The value of learning to swim is emphasized in many societies and traditions. For the Greeks it was a civilized accomplishment, on a par with learning the alphabet as a basic element of education. They were proud of their ability to swim and dive, activities represented in their earliest literature, the epics of Homer. Swimming was not viewed as a competitive sport, and did not feature in the ancient Olympic Games. But the Greeks took for granted that it was a skill necessary for self-preservation, not least in the event of shipwreck (it was a notable irony that the outstanding military genius of the ancient world, Alexander the Great, was unable to swim). The Romans were explicit about the instruction of swimming, both for military purposes and for pleasure. In a line of Ovid, a Roman poet of the first century B.C. and a keen swimmer, we encounter the first occurrence of the phrase ‘the art of swimming’ (arsnandi). In the Jewish Talmud it is considered an obligation, as well as a good deed worthy of respect, for fathers to teach their sons how to swim. In many countries today, children are expected to be taught basic swimming skills by the time they have completed their primary education.
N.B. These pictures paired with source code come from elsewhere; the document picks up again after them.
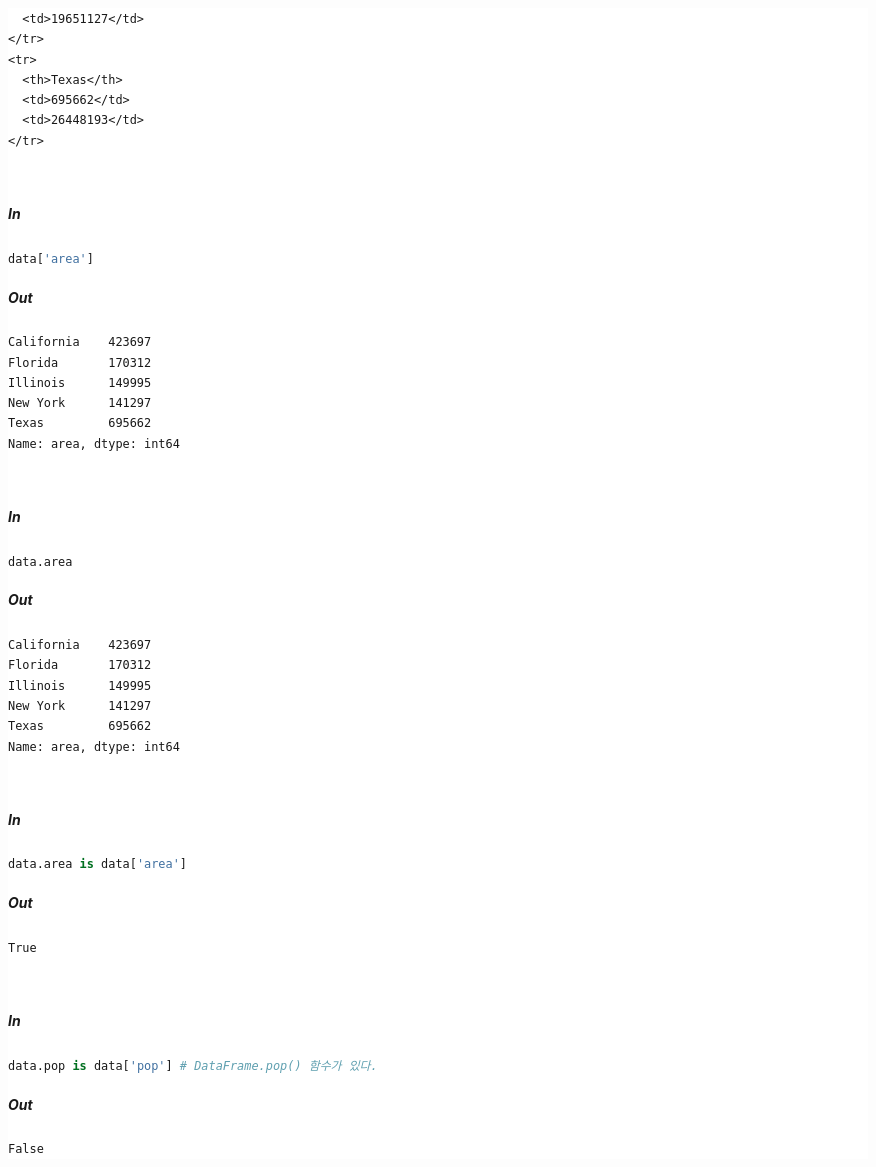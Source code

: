       <td>19651127</td>
    </tr>
    <tr>
      <th>Texas</th>
      <td>695662</td>
      <td>26448193</td>
    </tr>
</table>

<br>

##### In
```python
data['area']
```
##### Out
    California    423697
    Florida       170312
    Illinois      149995
    New York      141297
    Texas         695662
    Name: area, dtype: int64

<br>

##### In
```python
data.area
```
##### Out
    California    423697
    Florida       170312
    Illinois      149995
    New York      141297
    Texas         695662
    Name: area, dtype: int64

<br>

##### In
```python
data.area is data['area']
```
##### Out
    True

<br>

##### In
```python
data.pop is data['pop'] # DataFrame.pop() 함수가 있다.
```
##### Out
    False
For aquatic creatures like fish, seals, and dolphins, swimming is not an art. But for human beings, relating to water as if it were our element demands art. Thinking of swimming as an art encourages us to cultivate the natural affinity that human beings have with the water. It’s up to each individual how far we wish to develop that art for ourselves and incorporate it into our lives. Being at home in the water opens up a realm of possibilities which we can hardly contemplate if we are not familiar with the art of swimming. Aquatic activities such as snorkeling, diving, and swimming with dolphins, are exciting ways of discovering the underwater world and expanding our horizons through interaction with water.